ETF Trends CIO and Director of Research, Dave Nadig, appeared on Yahoo Finance Live on Wednesday with host Seana Smith to discuss what’s going on with oil, following some tremendous shifts in price.
The United States Oil Fund (USO) has a bit of a rebound in price on Wednesday, after the historic losses seen at the start of the week. Settling up at 19% of $13.78 a barrel, Nadig put some focus on what was seen in crude oil, as well as USO, which is an extremely popular ETF for many retail investors.
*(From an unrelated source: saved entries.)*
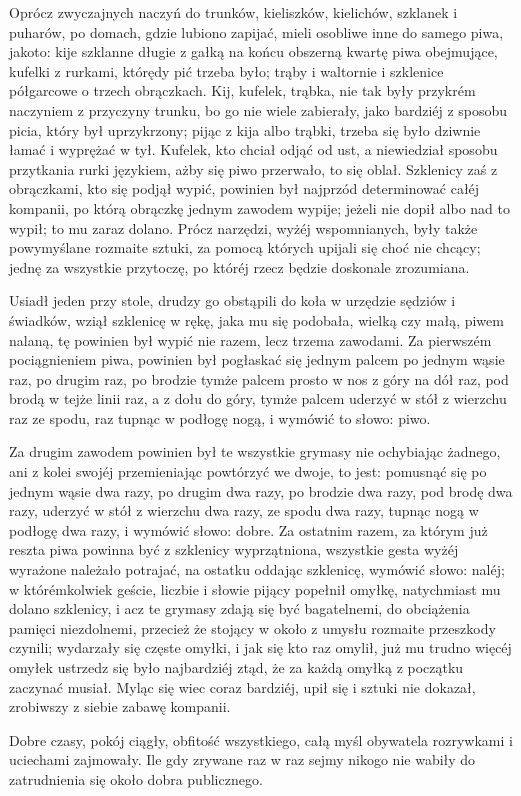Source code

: \documentclass{book}
\begin{document}
Oprócz zwyczajnych naczyń do trunków, kieliszków, kielichów, szklanek i puharów, po domach, gdzie lubiono zapijać, mieli osobliwe inne do samego piwa, jakoto: kije szklanne długie z gałką na końcu obszerną kwartę piwa obejmujące, kufelki z rurkami, którędy pić trzeba było; trąby i waltornie i szklenice półgarcowe o trzech obrączkach. Kij, kufelek, trąbka, nie tak były przykrém naczyniem z przyczyny trunku, bo go nie wiele zabierały, jako bardziéj z sposobu picia, który był uprzykrzony; pijąc z kija albo trąbki, trzeba się było dziwnie łamać i wyprężać w tył. Kufelek, kto chciał odjąć od ust, a niewiedział sposobu przytkania rurki językiem, ażby się piwo przerwało, to się oblał. Szklenicy zaś z obrączkami, kto się podjął wypić, powinien był najprzód determinować całéj kompanii, po którą obrączkę jednym zawodem wypije; jeżeli nie dopił albo nad to wypił; to mu zaraz dolano. Prócz narzędzi, wyżéj wspomnianych, były także powymyślane rozmaite sztuki, za pomocą których upijali się choć nie chcący; jednę za wszystkie przytoczę, po któréj rzecz będzie doskonale zrozumiana.

Usiadł jeden przy stole, drudzy go obstąpili do koła w urzędzie sędziów i świadków, wziął szklenicę w rękę, jaka mu się podobała, wielką czy małą, piwem nalaną, tę powinien był wypić nie razem, lecz trzema zawodami. Za pierwszém pociągnieniem piwa, powinien był pogłaskać się jednym palcem po jednym wąsie raz, po drugim raz, po brodzie tymże palcem prosto w nos z góry na dół raz, pod brodą w tejże linii raz, a z dołu do góry, tymże palcem uderzyć w stół z wierzchu raz ze spodu, raz tupnąc w podłogę nogą, i wymówić to słowo: piwo.

Za drugim zawodem powinien był te wszystkie grymasy nie ochybiając żadnego, ani z kolei swojéj przemieniając powtórzyć we dwoje, to jest: pomusnąć się po jednym wąsie dwa razy, po drugim dwa razy, po brodzie dwa razy, pod brodę dwa razy, uderzyć w stół z wierzchu dwa razy, ze spodu dwa razy, tupnąc nogą w podłogę dwa razy, i wymówić słowo: dobre. Za ostatnim razem, za którym już reszta piwa powinna być z szklenicy wyprzątniona, wszystkie gesta wyżéj wyrażone należało potrajać, na ostatku oddając szklenicę, wymówić słowo: naléj; w którémkolwiek geście, liczbie i słowie pijący popełnił omyłkę, natychmiast mu dolano szklenicy, i acz te grymasy zdają się być bagatelnemi, do obciążenia pamięci niezdolnemi, przecież że stojący w około z umysłu rozmaite przeszkody czynili; wydarzały się częste omyłki, i jak się kto raz omylił, już mu trudno więcéj omyłek ustrzedz się było najbardziéj ztąd, że za każdą omyłką z początku zaczynać musiał. Myląc się wiec coraz bardziéj, upił się i sztuki nie dokazał, zrobiwszy z siebie zabawę kompanii.

Dobre czasy, pokój ciągły, obfitość wszystkiego, całą myśl obywatela rozrywkami i uciechami zajmowały. Ile gdy zrywane raz w raz sejmy nikogo nie wabiły do zatrudnienia się około dobra publicznego.


\listoftables   

\listoffigures
  
\end{document}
As far as how badly burned investors are getting over by this ETF, Nadig explains how this is an unprecedented situation, with a massive oversupply at the Oklahoma pipelines, and as with the USO ETF ideally investing in front-month futures, there’s been a lot of demand. That said, it can’t make those loans anymore – the June futures.
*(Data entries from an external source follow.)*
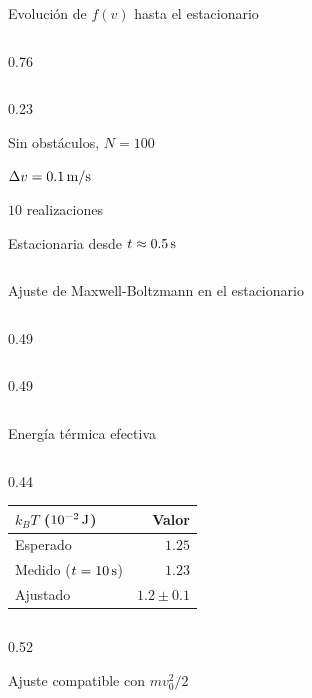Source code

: 
\begin{frame}{Evolución de $f(v)$ hasta el estacionario}
  \begin{cols}
    \begin{column}{0.76\textwidth}
    \end{column}
    \begin{column}{0.23\textwidth}
      \begin{parametros}
        \item Sin obstáculos, $N = 100$
        \item $\Delta v = 0.1\uni{m/s}$
        \item $10$ realizaciones
      \end{parametros}
      \begin{resultado}
        \item Estacionaria desde $t \approx 0.5\uni{s}$
      \end{resultado}
    \end{column}
  \end{cols}
\end{frame}

\begin{frame}{Ajuste de Maxwell-Boltzmann en el estacionario}
  \begin{cols}
    \begin{column}{0.49\textwidth}
    \end{column}
    \begin{column}{0.49\textwidth}
    \end{column}
  \end{cols}
  \vspace{2pt}
\end{frame}

\begin{frame}{Energía térmica efectiva}
  \vspace*{\fill}
  \begin{cols}
    \begin{column}{0.44\textwidth}
      \centering
      \begin{tabular}{lr}
        \hline
        $k_B T$ ($10^{-2}\uni{J}$) & Valor \\
        \hline
        Esperado                  & $1.25$ \\
        Medido ($t = 10\uni{s}$)  & $1.23$ \\
        Ajustado                  & $1.2 \pm 0.1$ \\
        \hline
      \end{tabular}
    \end{column}
    \begin{column}{0.52\textwidth}
      \begin{resultado}
        \item Ajuste compatible con $m v_0^2/2$
      \end{resultado}
    \end{column}
  \end{cols}
  \vspace*{\fill}
\end{frame}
Oil futures speculators likely got caught, owning the May contract on the day it was set to expire. As Nadig makes clear, every brokerage in the country he can think of has very strict rules. If investors are still holding going into expiration, firms will sell them out of their position rather than be stuck with delivery. So they literally paid people to close out the contracts.
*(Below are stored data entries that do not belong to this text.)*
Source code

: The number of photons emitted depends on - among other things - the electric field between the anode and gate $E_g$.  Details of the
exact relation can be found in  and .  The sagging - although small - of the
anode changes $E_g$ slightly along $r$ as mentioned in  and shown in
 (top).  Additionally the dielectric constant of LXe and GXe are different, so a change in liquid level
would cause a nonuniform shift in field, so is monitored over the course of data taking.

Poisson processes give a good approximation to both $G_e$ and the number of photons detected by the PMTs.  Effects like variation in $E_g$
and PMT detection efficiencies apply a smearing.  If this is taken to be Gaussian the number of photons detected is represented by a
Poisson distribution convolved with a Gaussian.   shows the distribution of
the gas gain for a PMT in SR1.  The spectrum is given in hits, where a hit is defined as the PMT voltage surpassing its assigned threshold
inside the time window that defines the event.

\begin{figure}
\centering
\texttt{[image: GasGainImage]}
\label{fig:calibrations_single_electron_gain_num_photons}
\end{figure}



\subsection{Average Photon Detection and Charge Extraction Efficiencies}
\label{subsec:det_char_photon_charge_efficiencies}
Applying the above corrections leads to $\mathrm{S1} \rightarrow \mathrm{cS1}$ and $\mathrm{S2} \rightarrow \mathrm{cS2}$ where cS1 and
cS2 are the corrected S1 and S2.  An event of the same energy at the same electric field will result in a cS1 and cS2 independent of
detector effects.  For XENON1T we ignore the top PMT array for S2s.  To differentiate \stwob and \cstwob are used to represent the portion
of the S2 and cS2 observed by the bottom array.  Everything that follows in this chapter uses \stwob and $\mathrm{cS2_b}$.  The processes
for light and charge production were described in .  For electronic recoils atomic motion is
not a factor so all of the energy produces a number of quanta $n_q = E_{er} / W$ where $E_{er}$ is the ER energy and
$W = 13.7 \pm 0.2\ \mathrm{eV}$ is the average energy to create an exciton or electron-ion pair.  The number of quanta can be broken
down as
Still, no ETF held that contract. However, USO, which does own the June contract, is under tremendous pressure. So much money flowed in in the past eight sessions (over $2 billion) that they had to ask the SEC to allow them to mint new shares. Right now, they can’t, so it’s trading at a premium. They’re also so big now that they cant stick to the front-month contract and are having to spread their bets over the next few months to avoid hitting CFTC position limits.
All of this means USO is a bit of a broken ETF at the moment, and investors should probably be avoiding it at least until the oil market settles more.
Oil ETF Recommendations
As far as what to do currently, if investors are seeking a less volatile strategy concerning oil, Nadig notes two good ways to do this. There’s the United States 12-Month Oil Fund (USL), which owns each of the next 12 months contracts. This helps “smooth the ride” and mitigate contango. The better option is the Invesco DB Oil Fund (DBO), which seeks to pick the right months to minimize contango or even profit from backwardation. They’ve all been crushed of course, but DBO is down “only” 48% over the last year, versus down 80% in USO.
Nadig adds, “It’s worth pointing out that we’re talking about an extraordinarily volatile asset class, with really no good way to predict what’s going to happen. We’re going to be in a supply glut for some time, and that’s a really hard thing to get out of.”